Segment Start: LISTED ENTRIES
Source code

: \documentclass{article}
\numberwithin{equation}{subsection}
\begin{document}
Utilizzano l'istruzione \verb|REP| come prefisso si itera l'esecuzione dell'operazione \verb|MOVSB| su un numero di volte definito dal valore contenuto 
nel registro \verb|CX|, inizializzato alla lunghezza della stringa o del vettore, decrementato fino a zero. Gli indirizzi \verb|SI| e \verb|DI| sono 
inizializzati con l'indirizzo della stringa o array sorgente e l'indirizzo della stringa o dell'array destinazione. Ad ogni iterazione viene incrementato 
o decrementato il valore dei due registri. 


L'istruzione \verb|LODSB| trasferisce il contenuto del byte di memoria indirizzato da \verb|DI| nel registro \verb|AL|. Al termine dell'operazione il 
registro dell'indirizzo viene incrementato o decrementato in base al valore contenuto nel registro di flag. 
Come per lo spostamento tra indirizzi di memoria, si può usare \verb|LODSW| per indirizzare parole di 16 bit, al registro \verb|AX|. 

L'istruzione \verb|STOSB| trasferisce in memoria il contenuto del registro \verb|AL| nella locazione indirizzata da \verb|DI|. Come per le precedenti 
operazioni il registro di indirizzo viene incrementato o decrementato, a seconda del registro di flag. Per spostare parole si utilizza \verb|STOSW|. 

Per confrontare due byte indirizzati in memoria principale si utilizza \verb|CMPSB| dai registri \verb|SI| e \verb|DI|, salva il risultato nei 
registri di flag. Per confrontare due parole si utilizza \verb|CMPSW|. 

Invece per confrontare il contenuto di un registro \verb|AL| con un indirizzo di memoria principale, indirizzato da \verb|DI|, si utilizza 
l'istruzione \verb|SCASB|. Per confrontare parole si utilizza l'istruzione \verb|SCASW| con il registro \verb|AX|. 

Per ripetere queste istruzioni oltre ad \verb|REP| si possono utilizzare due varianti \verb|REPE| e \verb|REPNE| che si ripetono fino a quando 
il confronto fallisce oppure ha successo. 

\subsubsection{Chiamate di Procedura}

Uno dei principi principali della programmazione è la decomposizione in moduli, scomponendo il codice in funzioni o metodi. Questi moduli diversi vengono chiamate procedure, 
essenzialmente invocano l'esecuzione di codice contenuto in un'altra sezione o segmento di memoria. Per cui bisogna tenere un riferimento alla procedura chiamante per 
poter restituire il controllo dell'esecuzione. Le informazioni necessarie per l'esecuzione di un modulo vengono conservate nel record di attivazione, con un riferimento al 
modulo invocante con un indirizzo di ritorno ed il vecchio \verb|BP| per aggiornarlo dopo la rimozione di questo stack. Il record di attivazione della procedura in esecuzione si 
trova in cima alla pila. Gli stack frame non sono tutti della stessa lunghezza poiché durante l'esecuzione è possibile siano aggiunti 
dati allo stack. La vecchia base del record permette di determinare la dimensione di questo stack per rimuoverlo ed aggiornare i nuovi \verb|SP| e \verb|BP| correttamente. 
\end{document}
Segment End: LISTED ENTRIES
◆ **ABOUT THIS EXERCISE**: From the entries above, extract only the lines running from the one containing "operazioni il registro" through the one containing "poter restituire il", inclusive.

◆ **FINAL ANSWER**:
operazioni il registro di indirizzo viene incrementato o decrementato, a seconda del registro di flag. Per spostare parole si utilizza \verb|STOSW|. 

Per confrontare due byte indirizzati in memoria principale si utilizza \verb|CMPSB| dai registri \verb|SI| e \verb|DI|, salva il risultato nei 
registri di flag. Per confrontare due parole si utilizza \verb|CMPSW|. 

Invece per confrontare il contenuto di un registro \verb|AL| con un indirizzo di memoria principale, indirizzato da \verb|DI|, si utilizza 
l'istruzione \verb|SCASB|. Per confrontare parole si utilizza l'istruzione \verb|SCASW| con il registro \verb|AX|. 

Per ripetere queste istruzioni oltre ad \verb|REP| si possono utilizzare due varianti \verb|REPE| e \verb|REPNE| che si ripetono fino a quando 
il confronto fallisce oppure ha successo. 

\subsubsection{Chiamate di Procedura}

Uno dei principi principali della programmazione è la decomposizione in moduli, scomponendo il codice in funzioni o metodi. Questi moduli diversi vengono chiamate procedure, 
essenzialmente invocano l'esecuzione di codice contenuto in un'altra sezione o segmento di memoria. Per cui bisogna tenere un riferimento alla procedura chiamante per 
poter restituire il controllo dell'esecuzione. Le informazioni necessarie per l'esecuzione di un modulo vengono conservate nel record di attivazione, con un riferimento al 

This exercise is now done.